Whether selecting a QD for retrofitting equipment or during the design process, there are many factors to consider. These fittings typically have several components in the fluid path, so they often have greater pressure drops than simpler fittings. Therefore, it is important to know (and confirm) that a fitting will deliver the required flow performance required for the application. Likewise, because QDs can have pressure limitations, ensure the specified fitting can handle the application’s maximum service pressure.
Material selection also is important. The fitting’s material needs to be compatible with the working fluid and handle the application’s maximum and minimum temperatures. Fortunately, QDs come in a variety of materials, including metallic components of brass, electroless nickel-plated brass, 303 and 316 stainless steels, in addition to elastomeric components such as Buna-N, EDPM, Viton, silicone and perfluoroelastomers. Plastic quick disconnects also are available from some manufacturers. In any case, manufacturer should be consulted for specific details.
The most commonly used types of QD fittings include snap-type (ball-latching), bayonet, threaded, and non-latching. In addition, many of these styles are available in single- and double-shutoff, non-shutoff and dry break configurations. Here are some details on each type:
Snap-type (also known as ball-latching) quick connects are the most widely used style. They incorporate a spring-loaded ball-latching mechanism that locks the two halves automatically when they are pushed together. When the releasing sleeve is pulled back, the internal and external ends quickly disengage. This quick-release feature is simple to operate and an advantage in applications requiring frequent connects and disconnects. These QDs can also be disconnected one-handed. Typically, they handle pressures in the range of hundreds of psig.
Non-latching QDs are used when quick serviceability in a compact envelope is needed. This includes cases where a portion of the equipment requires frequent changeout, when the releasing sleeve may be inaccessible, and when users incorporate the QD directly into a custom mounting plate. Non-latching QDs often have self-sealing valves in both halves, so they will automatically contain the fluid in the lines upon disconnection. However, no-shut-off and single-shut-off variants are also available. Many manufacturers make various types non-latching QDs.
Single shut-off QDs have a valve in the internal half of the assembly to prevents fluid from escaping. This is an advantage when filling or releasing pressure from a chamber or portable device and then disconnecting the fill line. Because of possible injury from energized fluid or exposure to the fluid, users are cautioned to wear eye protection during these procedures with single shut-off connectors.
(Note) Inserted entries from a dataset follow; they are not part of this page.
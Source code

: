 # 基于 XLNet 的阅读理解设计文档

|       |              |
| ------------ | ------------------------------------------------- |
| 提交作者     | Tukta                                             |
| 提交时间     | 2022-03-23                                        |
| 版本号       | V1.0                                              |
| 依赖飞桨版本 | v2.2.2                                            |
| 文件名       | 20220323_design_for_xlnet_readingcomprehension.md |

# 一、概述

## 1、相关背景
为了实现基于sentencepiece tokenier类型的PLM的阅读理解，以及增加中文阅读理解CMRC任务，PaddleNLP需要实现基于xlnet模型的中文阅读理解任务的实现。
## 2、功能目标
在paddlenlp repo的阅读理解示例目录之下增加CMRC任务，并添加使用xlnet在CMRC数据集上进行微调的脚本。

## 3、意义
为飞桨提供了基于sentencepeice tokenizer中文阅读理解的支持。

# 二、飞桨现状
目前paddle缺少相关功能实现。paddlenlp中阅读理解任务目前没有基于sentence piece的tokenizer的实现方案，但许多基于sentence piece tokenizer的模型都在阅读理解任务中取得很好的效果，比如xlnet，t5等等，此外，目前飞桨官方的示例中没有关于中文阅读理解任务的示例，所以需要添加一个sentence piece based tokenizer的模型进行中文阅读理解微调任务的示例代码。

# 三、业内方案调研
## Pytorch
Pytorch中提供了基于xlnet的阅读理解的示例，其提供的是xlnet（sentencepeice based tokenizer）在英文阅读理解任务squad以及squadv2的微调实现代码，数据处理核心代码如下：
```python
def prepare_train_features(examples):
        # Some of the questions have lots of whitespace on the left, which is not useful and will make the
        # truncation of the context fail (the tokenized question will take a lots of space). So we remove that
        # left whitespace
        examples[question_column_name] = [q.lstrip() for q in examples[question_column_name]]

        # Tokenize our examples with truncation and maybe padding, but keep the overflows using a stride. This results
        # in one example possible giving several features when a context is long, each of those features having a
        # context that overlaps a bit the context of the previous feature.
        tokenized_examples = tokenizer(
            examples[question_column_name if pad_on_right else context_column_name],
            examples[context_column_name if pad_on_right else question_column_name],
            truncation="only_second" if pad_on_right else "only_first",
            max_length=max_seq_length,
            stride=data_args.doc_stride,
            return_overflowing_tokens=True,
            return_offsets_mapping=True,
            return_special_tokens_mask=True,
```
Double Shut-off QDs have shut-off valves in their internal and their external ends, so they retain pressure in both fluid lines when an assembly is connected or disconnected. They are ideal for minimizing leaks when handling expensive or hazardous fluids. Although they have shut-off valves on both ends, some fluid can still leak out if the lines are under pressure when connecting or disconnecting, particularly from the external end.
Dry break QDs are used when the level of sealing needed goes beyond what double shut-off QDs can provide. They ensure shut-off valves in the connector’s internal and external ends are fully closed before disconnection. Also, both halves of the disconnect make a seal before the shut-off valves are opened during disconnection. Sometimes known as “no-spill” disconnects, they typically have a little dead volume to prevent trapped fluid from escaping or dripping when disconnected, for applications where reducing leaks is paramount.